[[ Excerpted records, beginning ]]

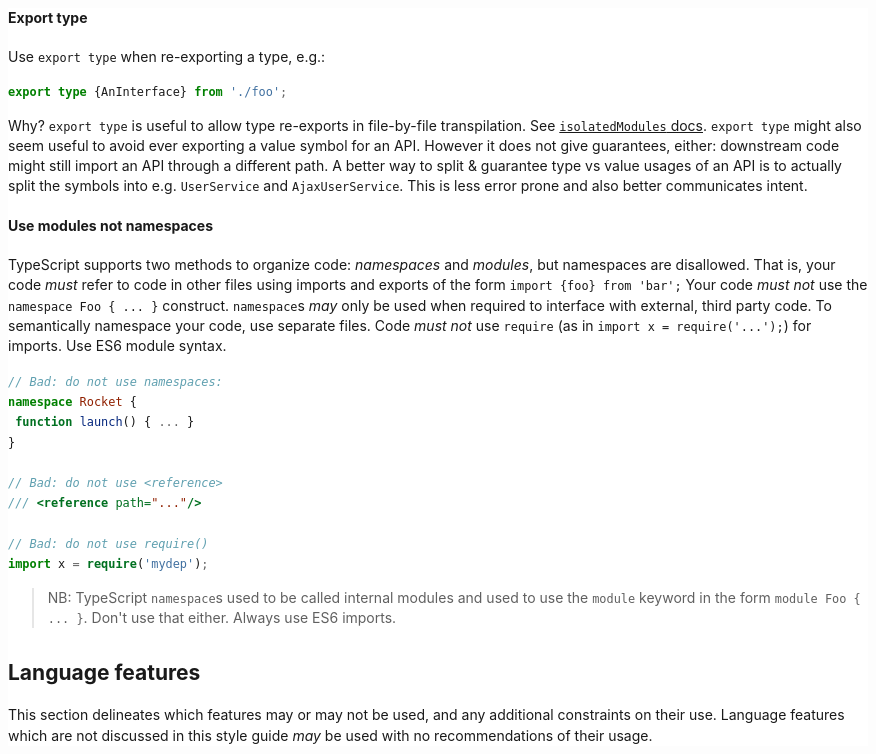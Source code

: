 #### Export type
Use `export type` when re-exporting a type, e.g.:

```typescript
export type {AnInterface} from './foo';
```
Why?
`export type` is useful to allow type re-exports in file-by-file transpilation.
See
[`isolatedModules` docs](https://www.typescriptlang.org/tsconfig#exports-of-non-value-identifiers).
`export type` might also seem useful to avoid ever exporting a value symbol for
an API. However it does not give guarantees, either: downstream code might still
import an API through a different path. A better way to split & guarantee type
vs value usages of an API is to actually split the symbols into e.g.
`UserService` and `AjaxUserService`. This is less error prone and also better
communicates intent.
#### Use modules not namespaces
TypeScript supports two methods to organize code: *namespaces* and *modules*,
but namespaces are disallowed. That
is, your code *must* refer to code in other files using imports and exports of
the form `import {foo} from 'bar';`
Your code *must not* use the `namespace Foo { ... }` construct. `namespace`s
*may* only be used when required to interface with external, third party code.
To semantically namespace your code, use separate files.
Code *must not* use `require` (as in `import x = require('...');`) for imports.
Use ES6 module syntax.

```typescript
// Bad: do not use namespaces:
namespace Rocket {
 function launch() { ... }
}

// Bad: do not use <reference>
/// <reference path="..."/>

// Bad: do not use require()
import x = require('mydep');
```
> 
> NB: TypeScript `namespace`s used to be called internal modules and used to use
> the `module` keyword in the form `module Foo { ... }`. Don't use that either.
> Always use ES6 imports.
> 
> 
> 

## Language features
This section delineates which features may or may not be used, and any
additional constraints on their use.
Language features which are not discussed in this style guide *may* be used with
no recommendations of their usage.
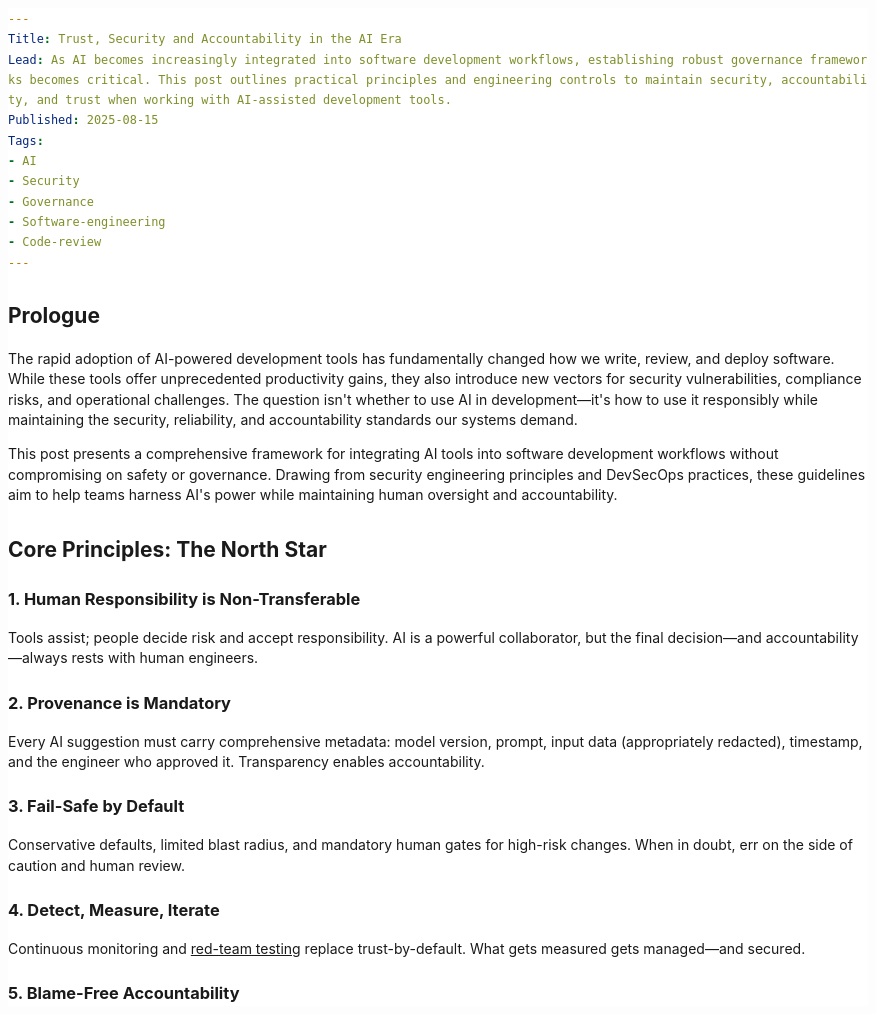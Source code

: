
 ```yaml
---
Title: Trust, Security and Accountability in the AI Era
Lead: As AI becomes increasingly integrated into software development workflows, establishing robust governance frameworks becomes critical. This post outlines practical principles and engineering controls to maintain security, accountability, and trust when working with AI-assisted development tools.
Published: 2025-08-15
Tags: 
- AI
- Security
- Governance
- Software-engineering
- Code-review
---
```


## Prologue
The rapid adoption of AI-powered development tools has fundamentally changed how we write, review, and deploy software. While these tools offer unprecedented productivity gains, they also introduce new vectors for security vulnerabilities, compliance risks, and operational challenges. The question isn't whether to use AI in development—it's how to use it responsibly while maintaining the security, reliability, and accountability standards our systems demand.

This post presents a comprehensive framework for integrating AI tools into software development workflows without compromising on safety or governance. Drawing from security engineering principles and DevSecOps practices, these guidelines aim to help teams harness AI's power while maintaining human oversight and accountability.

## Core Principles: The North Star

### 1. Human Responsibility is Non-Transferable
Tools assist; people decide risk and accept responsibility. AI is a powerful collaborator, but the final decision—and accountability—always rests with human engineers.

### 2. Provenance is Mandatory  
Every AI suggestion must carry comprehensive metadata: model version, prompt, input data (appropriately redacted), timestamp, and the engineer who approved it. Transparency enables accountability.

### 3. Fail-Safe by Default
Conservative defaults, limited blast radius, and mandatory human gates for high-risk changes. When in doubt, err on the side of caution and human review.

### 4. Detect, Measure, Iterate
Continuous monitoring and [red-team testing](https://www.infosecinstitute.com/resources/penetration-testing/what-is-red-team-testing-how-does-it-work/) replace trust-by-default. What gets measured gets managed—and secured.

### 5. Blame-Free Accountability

[[ Excerpted records, end ]]

Exercise: Give exactly, and nothing besides, the lines from the one in which "### 3. Fail-Safe by Default" occurs through the end of the records.

Exercise result:
### 3. Fail-Safe by Default
Conservative defaults, limited blast radius, and mandatory human gates for high-risk changes. When in doubt, err on the side of caution and human review.

### 4. Detect, Measure, Iterate
Continuous monitoring and [red-team testing](https://www.infosecinstitute.com/resources/penetration-testing/what-is-red-team-testing-how-does-it-work/) replace trust-by-default. What gets measured gets managed—and secured.

### 5. Blame-Free Accountability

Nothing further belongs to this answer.